From boys (biguns and littluns) to savages with no names (‘This was not Bill. This was a savage whose image refused to blend with the ancient picture of a boy in shorts and shirt. ’) and finally back to little boys (simply all of them), Lord of the Flies explores this transformation where priorities shifted from being rescued to being dominant – represented by hunting, both for food and for complete control of the island. What happened? A sense of survival? A need to outshine others? Pride? Uncontrollable raw instincts? (Including sexual)

In this short book, Golding tells the story of a group of shipwrecked boys, their initial organizational structure, their descent into something completely different, and their ultimate rescue, minus at least 3… Of course, nothing can be simple in this symbolic and visually descriptive book. It’s difficult to escape the images of an oasis – beaches, trees, conveniently with fruit trees, coconuts to use as holders, fresh water, a reachable high point to have a fire, piglets for meat. The decline to savagery took a rapid turn upon the vicious hunt and kill of the sow – the representation of mother and mother-nature – plus an added gruesomeness via an implied sexual element.

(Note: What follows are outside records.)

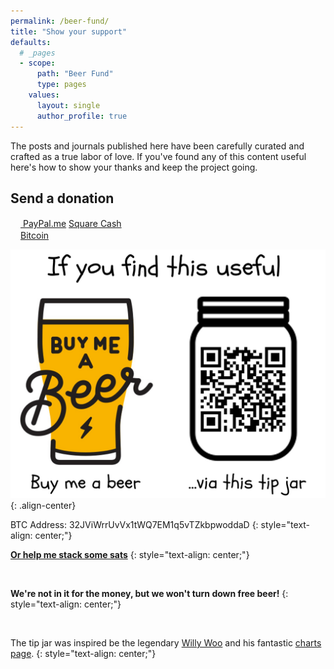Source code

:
 ```yaml
---
permalink: /beer-fund/
title: "Show your support"
defaults:
  # _pages
  - scope:
      path: "Beer Fund"
      type: pages
    values:
      layout: single
      author_profile: true
---
```


The posts and journals published here have been carefully curated and crafted as a true labor of love. If you've found any of this content useful here's how to show your thanks and keep the project going.

## Send a donation

<div markdown="0" class="btn--group">
  <a href="https://www.paypal.me/bucwolfser" onclick="ga('send', 'event', 'link', 'click', 'Send PayPal');" title="Send PayPal" class="btn--info">
    <svg class="icon icon--paypal" width="16px" height="16px"><use xlink:href="{{ 'icons.svg#icon-paypal' | prepend: 'assets/icons/' | relative_url }}"></use></svg> PayPal.me</a>
  <a href="https://cash.app/$joerodgers76" onclick="ga('send', 'event', 'link', 'click', 'Send CashApp Cash');" title="Send Square Cash" class="btn--success">Square Cash</a>
</div>


<div markdown="0" class="btn--group">
<a href="/assets/images/tip.png" onclick="ga('send', 'event', 'link', 'click', 'Send Bitcoin');" class="btn--warning" title="32JViWrrUvVx1tWQ7EM1q5vTZkbpwoddaD"><svg class="icon icon--bitcoin" width="16px" height="16px"><use xlink:href="{{ 'icons.svg#icon-bitcoin' | prepend: 'assets/icons/' | relative_url }}"></use></svg>Bitcoin</a>
<div id="tippin-button" data-dest="_joerodgers" text-align="center"></div><script src="https://tippin.me/buttons/tip.js" type="text/javascript"></script>
</div>




![](/assets/images/tip.jpg)
{: .align-center}

<i class="fab fa-bitcoin"></i> BTC Address: 32JViWrrUvVx1tWQ7EM1q5vTZkbpwoddaD
{: style="text-align: center;"}

<i class="fas fa-bolt"></i> [**Or help me stack some sats**](https://tippin.me/@_joerodgers) <i class="fas fa-bolt"></i>
{: style="text-align: center;"}

 <div id="tippin-button" data-dest="_joerodgers" text-align="center"></div><script src="https://tippin.me/buttons/tip.js" type="text/javascript"></script>

<br>

**We're not in it for the money, but we won't turn down free beer!**
{: style="text-align: center;"}

<br> 

The tip jar was inspired be the legendary [Willy Woo](https://twitter.com/woonomic) and his fantastic [charts page](http://charts.woobull.com/).
{: style="text-align: center;"}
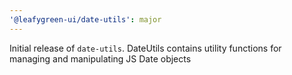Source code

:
 ```yaml
---
'@leafygreen-ui/date-utils': major
---
```


Initial release of `date-utils`. DateUtils contains utility functions for managing and manipulating JS Date objects
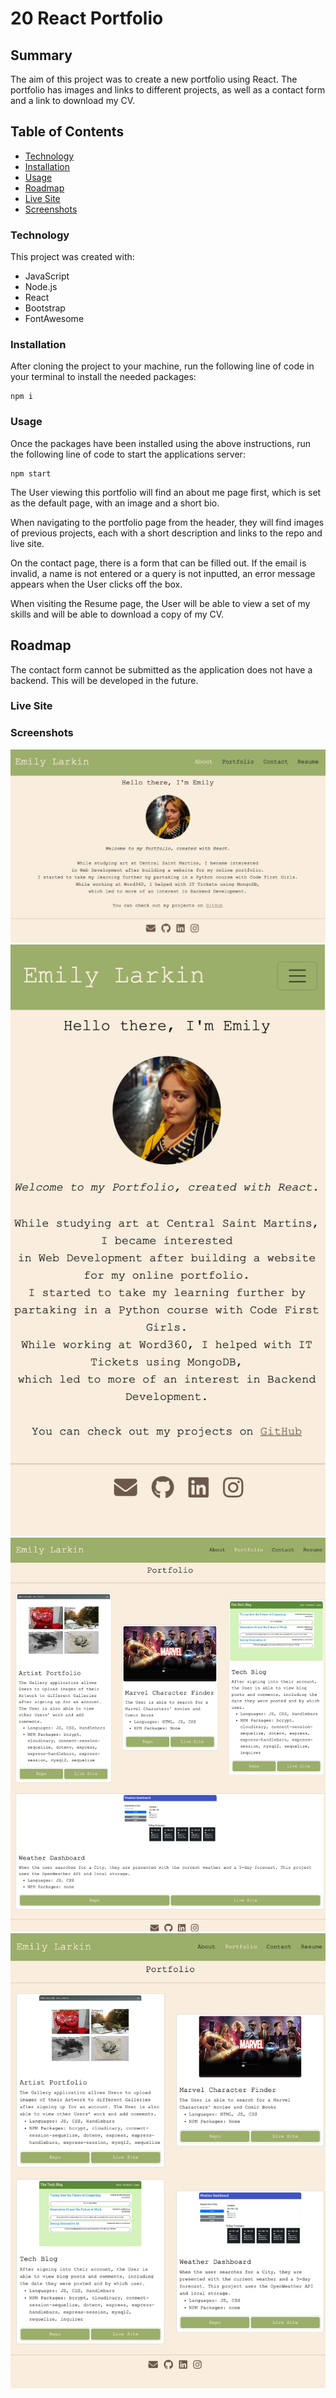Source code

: # 20 React Portfolio

## Summary

The aim of this project was to create a new portfolio using React. The portfolio has images and links to different projects, as well as a contact form and a link to download my CV.

## Table of Contents

- [Technology](#technology)
- [Installation](#installation)
- [Usage](#bracket-expressions)
- [Roadmap](#roadmap)
- [Live Site](#live-site)
- [Screenshots](#screenshots)

### Technology

This project was created with:

- JavaScript
- Node.js
- React
- Bootstrap
- FontAwesome

### Installation 

After cloning the project to your machine, run the following line of code in your terminal to install the needed packages:

```
npm i
```

### Usage

Once the packages have been installed using the above instructions, run the following line of code to start the applications server:

```
npm start
```

The User viewing this portfolio will find an about me page first, which is set as the default page, with an image and a short bio.

When navigating to the portfolio page from the header, they will find images of previous projects, each with a short description and links to the repo and live site. 

On the contact page, there is a form that can be filled out. If the email is invalid, a name is not entered or a query is not inputted, an error message appears when the User clicks off the box. 

When visiting the Resume page, the User will be able to view a set of my skills and will be able to download a copy of my CV.

## Roadmap

The contact form cannot be submitted as the application does not have a backend. This will be developed in the future.

### Live Site

### Screenshots

![Screenshot](images/portfolioscreenshot.png?raw=true "Screenshot")
![Screenshot](images/portfolioscreenshot1.png?raw=true "Screenshot")
![Screenshot](images/portfolioscreenshot2.png?raw=true "Screenshot")
![Screenshot](images/portfolioscreenshot3.png?raw=true "Screenshot")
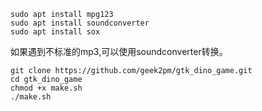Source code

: 
```
sudo apt install mpg123
sudo apt install soundconverter
sudo apt install sox
```

如果遇到不标准的mp3,可以使用soundconverter转换。


```
git clone https://github.com/geek2pm/gtk_dino_game.git
cd gtk_dino_game
chmod +x make.sh
./make.sh
```


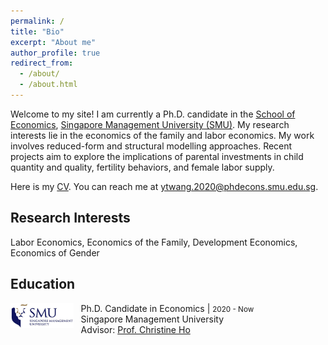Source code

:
 ```yaml
---
permalink: /
title: "Bio"
excerpt: "About me"
author_profile: true
redirect_from: 
  - /about/
  - /about.html
---
```


<!---  **<span style="color: #006692;"> Welcome to my site!</span>** --->
<!--- ------ --->
<!---##  Welcome to my site! --->
<!--- ### Bio --->
Welcome to my site! I am currently a Ph.D. candidate in the [School of Economics](https://economics.smu.edu.sg/), [Singapore Management University (SMU)](https://www.smu.edu.sg/). My research interests lie in the economics of the family and labor economics. My work involves reduced-form and structural modelling approaches. Recent projects aim to explore the implications of parental investments in child quantity and quality, fertility behaviors, and female labor supply.

Here is my [CV](../files/CV_Yutao_Wang.pdf). You can reach me at [ytwang.2020@phdecons.smu.edu.sg](mailto:ytwang.2020@phdecons.smu.edu.sg).

<!--- ------ --->
## Research Interests
  <!-- <span style="color: green;">Economics of the Family, Labor Economics</span> -->
  Labor Economics, Economics of the Family, Development Economics, Economics of Gender

## Education
<img align="left" decoding="async" src="../images/smu-logo.jpg" width="20%"> &nbsp;&nbsp;&nbsp;Ph.D. Candidate in Economics | <small>2020 - Now</small>
<br>&nbsp;&nbsp;&nbsp;Singapore Management University
<br>&nbsp;&nbsp;&nbsp;Advisor: [Prof. Christine Ho](https://sites.google.com/site/christineho5/)
  
<!--- ------ 
## Contact Information
  Email: [ytwang.2020@phdecons.smu.edu.sg](mailto:ytwang.2020@phdecons.smu.edu.sg)
--->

“Here, struck down by the heat, the sow fell and the hunters hurled themselves at her. This dreadful eruption from an unknown world made her frantic; she squealed and bucked and the air was full of sweat and noise and blood and terror. Roger ran round the heap, prodding with his spear whenever pigflesh appeared. Jack was on top of the sow, stabbing downward with his knife. Roger found a lodgment for his point and began to push till he was leaning with his whole weight. The spear moved forward inch by inch and the terrified squealing became a high-pitched scream. Then Jack found the throat and the hot blood spouted over his hands. The sow collapsed under them and they were heavy and fulfilled upon her…… Roger began to withdraw his spear and the boys noticed it for the first time… ‘Right up her ass!’”

Golding’s word choices and phrases are simple yet powerful. Exhausted boys are “The boys laid, panting like dogs.” And after the night of savage dance that took Simon’s life: “Memory of the dance that none of them had attended shook all four boys convulsively.”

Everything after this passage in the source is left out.